- TASK TO CARRY OUT: Please count every line of the following material that holds "sequencing" and give the total alone.

%%

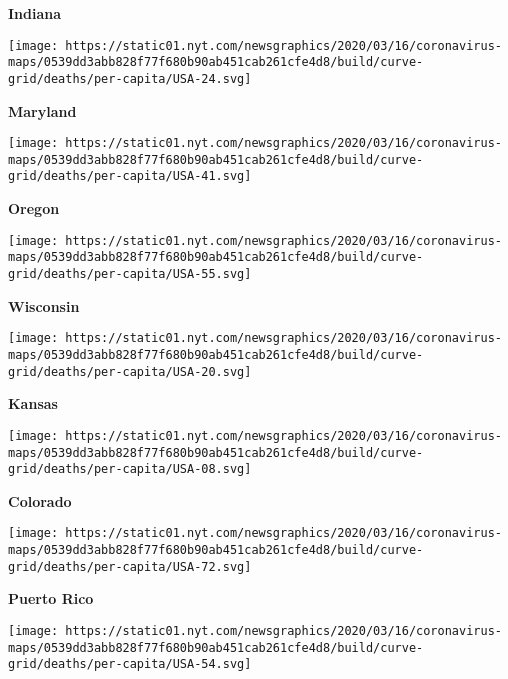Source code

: \textbf{Indiana}

\href{https://www.nytimes.com/interactive/2020/us/maryland-coronavirus-cases.html}{}

\texttt{[image: https://static01.nyt.com/newsgraphics/2020/03/16/coronavirus-maps/0539dd3abb828f77f680b90ab451cab261cfe4d8/build/curve-grid/deaths/per-capita/USA-24.svg]}

\textbf{Maryland}

\href{https://www.nytimes.com/interactive/2020/us/oregon-coronavirus-cases.html}{}

\texttt{[image: https://static01.nyt.com/newsgraphics/2020/03/16/coronavirus-maps/0539dd3abb828f77f680b90ab451cab261cfe4d8/build/curve-grid/deaths/per-capita/USA-41.svg]}

\textbf{Oregon}

\href{https://www.nytimes.com/interactive/2020/us/wisconsin-coronavirus-cases.html}{}

\texttt{[image: https://static01.nyt.com/newsgraphics/2020/03/16/coronavirus-maps/0539dd3abb828f77f680b90ab451cab261cfe4d8/build/curve-grid/deaths/per-capita/USA-55.svg]}

\textbf{Wisconsin}

\href{https://www.nytimes.com/interactive/2020/us/kansas-coronavirus-cases.html}{}

\texttt{[image: https://static01.nyt.com/newsgraphics/2020/03/16/coronavirus-maps/0539dd3abb828f77f680b90ab451cab261cfe4d8/build/curve-grid/deaths/per-capita/USA-20.svg]}

\textbf{Kansas}

\href{https://www.nytimes.com/interactive/2020/us/colorado-coronavirus-cases.html}{}

\texttt{[image: https://static01.nyt.com/newsgraphics/2020/03/16/coronavirus-maps/0539dd3abb828f77f680b90ab451cab261cfe4d8/build/curve-grid/deaths/per-capita/USA-08.svg]}

\textbf{Colorado}

\href{https://www.nytimes.com/interactive/2020/us/puerto-rico-coronavirus-cases.html}{}

\texttt{[image: https://static01.nyt.com/newsgraphics/2020/03/16/coronavirus-maps/0539dd3abb828f77f680b90ab451cab261cfe4d8/build/curve-grid/deaths/per-capita/USA-72.svg]}

\textbf{Puerto Rico}

\href{https://www.nytimes.com/interactive/2020/us/west-virginia-coronavirus-cases.html}{}

\texttt{[image: https://static01.nyt.com/newsgraphics/2020/03/16/coronavirus-maps/0539dd3abb828f77f680b90ab451cab261cfe4d8/build/curve-grid/deaths/per-capita/USA-54.svg]}

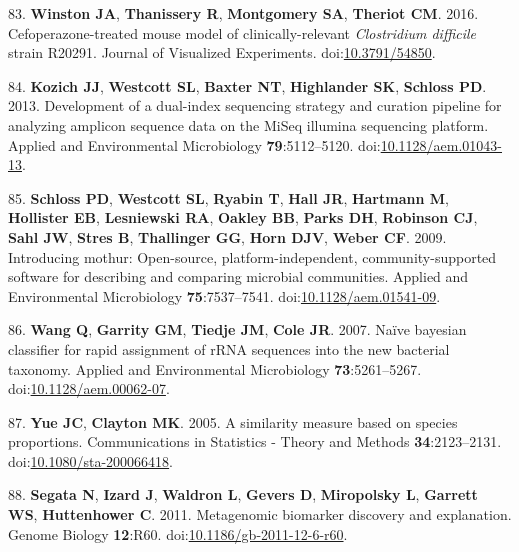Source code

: \documentclass[
  12pt,
]{article}
\newenvironment{cslreferences}%
  {}%
  {\par}
\begin{document}
\begin{cslreferences}
\leavevmode\hypertarget{ref-Winston2016}{}%
83. \textbf{Winston JA}, \textbf{Thanissery R}, \textbf{Montgomery SA},
\textbf{Theriot CM}. 2016. Cefoperazone-treated mouse model of
clinically-relevant \emph{Clostridium difficile} strain R20291. Journal
of Visualized Experiments.
doi:\href{https://doi.org/10.3791/54850}{10.3791/54850}.

\leavevmode\hypertarget{ref-Kozich2013}{}%
84. \textbf{Kozich JJ}, \textbf{Westcott SL}, \textbf{Baxter NT},
\textbf{Highlander SK}, \textbf{Schloss PD}. 2013. Development of a
dual-index sequencing strategy and curation pipeline for analyzing
amplicon sequence data on the MiSeq illumina sequencing platform.
Applied and Environmental Microbiology \textbf{79}:5112--5120.
doi:\href{https://doi.org/10.1128/aem.01043-13}{10.1128/aem.01043-13}.

\leavevmode\hypertarget{ref-Schloss2009}{}%
85. \textbf{Schloss PD}, \textbf{Westcott SL}, \textbf{Ryabin T},
\textbf{Hall JR}, \textbf{Hartmann M}, \textbf{Hollister EB},
\textbf{Lesniewski RA}, \textbf{Oakley BB}, \textbf{Parks DH},
\textbf{Robinson CJ}, \textbf{Sahl JW}, \textbf{Stres B},
\textbf{Thallinger GG}, \textbf{Horn DJV}, \textbf{Weber CF}. 2009.
Introducing mothur: Open-source, platform-independent,
community-supported software for describing and comparing microbial
communities. Applied and Environmental Microbiology
\textbf{75}:7537--7541.
doi:\href{https://doi.org/10.1128/aem.01541-09}{10.1128/aem.01541-09}.

\leavevmode\hypertarget{ref-Wang2007}{}%
86. \textbf{Wang Q}, \textbf{Garrity GM}, \textbf{Tiedje JM},
\textbf{Cole JR}. 2007. Naïve bayesian classifier for rapid assignment
of rRNA sequences into the new bacterial taxonomy. Applied and
Environmental Microbiology \textbf{73}:5261--5267.
doi:\href{https://doi.org/10.1128/aem.00062-07}{10.1128/aem.00062-07}.

\leavevmode\hypertarget{ref-Yue2005}{}%
87. \textbf{Yue JC}, \textbf{Clayton MK}. 2005. A similarity measure
based on species proportions. Communications in Statistics - Theory and
Methods \textbf{34}:2123--2131.
doi:\href{https://doi.org/10.1080/sta-200066418}{10.1080/sta-200066418}.

\leavevmode\hypertarget{ref-Segata2011}{}%
88. \textbf{Segata N}, \textbf{Izard J}, \textbf{Waldron L},
\textbf{Gevers D}, \textbf{Miropolsky L}, \textbf{Garrett WS},
\textbf{Huttenhower C}. 2011. Metagenomic biomarker discovery and
explanation. Genome Biology \textbf{12}:R60.
doi:\href{https://doi.org/10.1186/gb-2011-12-6-r60}{10.1186/gb-2011-12-6-r60}.


\end{cslreferences}
\end{document}
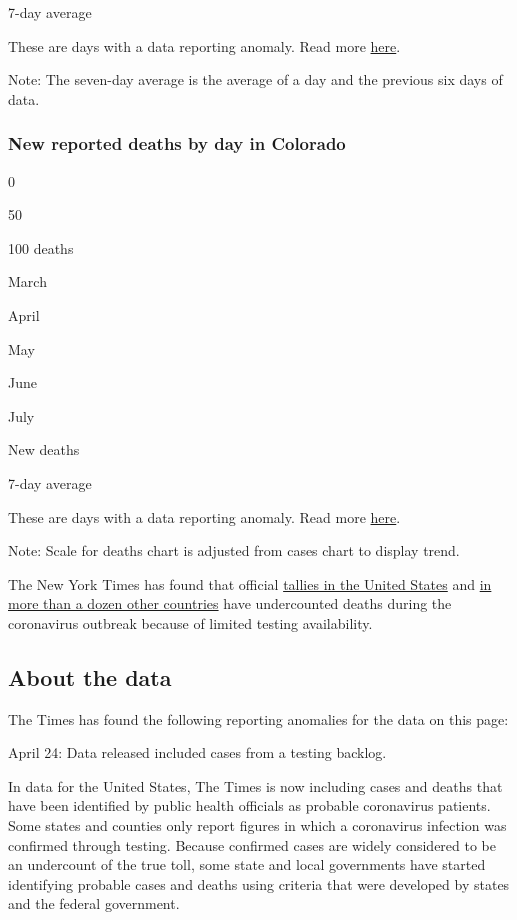 7-day average

These are days with a data reporting anomaly. Read more
\protect\hyperlink{anomaly-notes}{here}.

Note: The seven-day average is the average of a day and the previous six
days of data.

\hypertarget{new-reported-deaths-by-day-in-colorado}{%
\subsubsection{New reported deaths by day in
Colorado}\label{new-reported-deaths-by-day-in-colorado}}

0

50

100 deaths

March

April

May

June

July

New deaths

7-day average

These are days with a data reporting anomaly. Read more
\protect\hyperlink{anomaly-notes}{here}.

Note: Scale for deaths chart is adjusted from cases chart to display
trend.

The New York Times has found that official
\href{https://www.nytimes.com/interactive/2020/04/28/us/coronavirus-death-toll-total.html}{tallies
in the United States} and
\href{https://www.nytimes.com/interactive/2020/04/21/world/coronavirus-missing-deaths.html}{in
more than a dozen other countries} have undercounted deaths during the
coronavirus outbreak because of limited testing availability.

\hypertarget{about-the-data}{%
\subsection{About the data}\label{about-the-data}}

The Times has found the following reporting anomalies for the data on
this page:

April 24: Data released included cases from a testing backlog.

In data for the United States, The Times is now including cases and
deaths that have been identified by public health officials as probable
coronavirus patients. Some states and counties only report figures in
which a coronavirus infection was confirmed through testing. Because
confirmed cases are widely considered to be an undercount of the true
toll, some state and local governments have started identifying probable
cases and deaths using criteria that were developed by states and the
federal government.

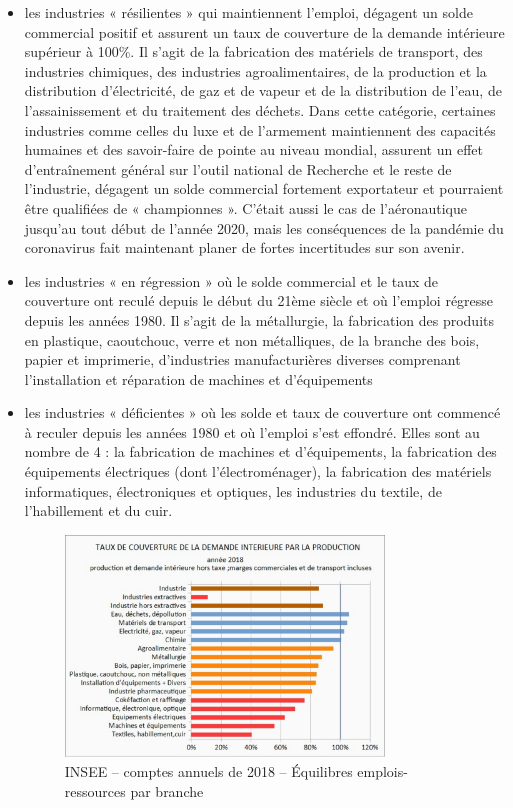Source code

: \documentclass[a4paper]{article}
\begin{document}
\begin{itemize}
\item les industries « résilientes » qui maintiennent l’emploi, dégagent un solde commercial positif et assurent un taux de couverture de la demande intérieure supérieur à 100\%. Il s’agit de la fabrication des matériels de transport, des industries chimiques, des industries agroalimentaires, de la production et la distribution d’électricité, de gaz et de vapeur et de la distribution de l’eau, de l’assainissement et du traitement des déchets. Dans cette catégorie, certaines industries comme celles du luxe et de  l’armement maintiennent des capacités humaines et des savoir-faire de pointe au niveau mondial, assurent un effet d’entraînement général sur l’outil national de Recherche et le reste de l’industrie, dégagent un solde commercial fortement exportateur  et pourraient être qualifiées de « championnes ». C’était aussi le cas de l’aéronautique jusqu’au tout début de l’année 2020, mais les conséquences de la pandémie du coronavirus fait maintenant planer de fortes incertitudes sur son avenir.
 
\item les industries « en régression » où le solde commercial et le taux de couverture ont reculé depuis le début du 21ème siècle et où l’emploi régresse depuis les années 1980. Il s’agit de  la métallurgie, la fabrication des produits en plastique, caoutchouc, verre et non métalliques, de la branche des bois, papier et imprimerie, d’industries manufacturières diverses comprenant l’installation et réparation de machines et d’équipements 

\item les industries « déficientes » où les solde et taux de couverture ont commencé à reculer depuis les années 1980 et où l’emploi s’est effondré.  Elles sont au nombre de 4 : la fabrication de machines et d’équipements, la fabrication des équipements électriques (dont l’électroménager), la fabrication des matériels informatiques, électroniques et optiques, les industries du textile, de l’habillement et du cuir. 

\begin{figure}[H]
    \centering
    \includegraphics*[width=0.8\textwidth]{images/couverture}
    \caption{INSEE – comptes annuels de 2018 – Équilibres emplois-ressources par branche}
    \label{fig:couverture}
\end{figure}



\end{itemize}
\end{document}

%%

- REPLY TO THE EXERCISE: 2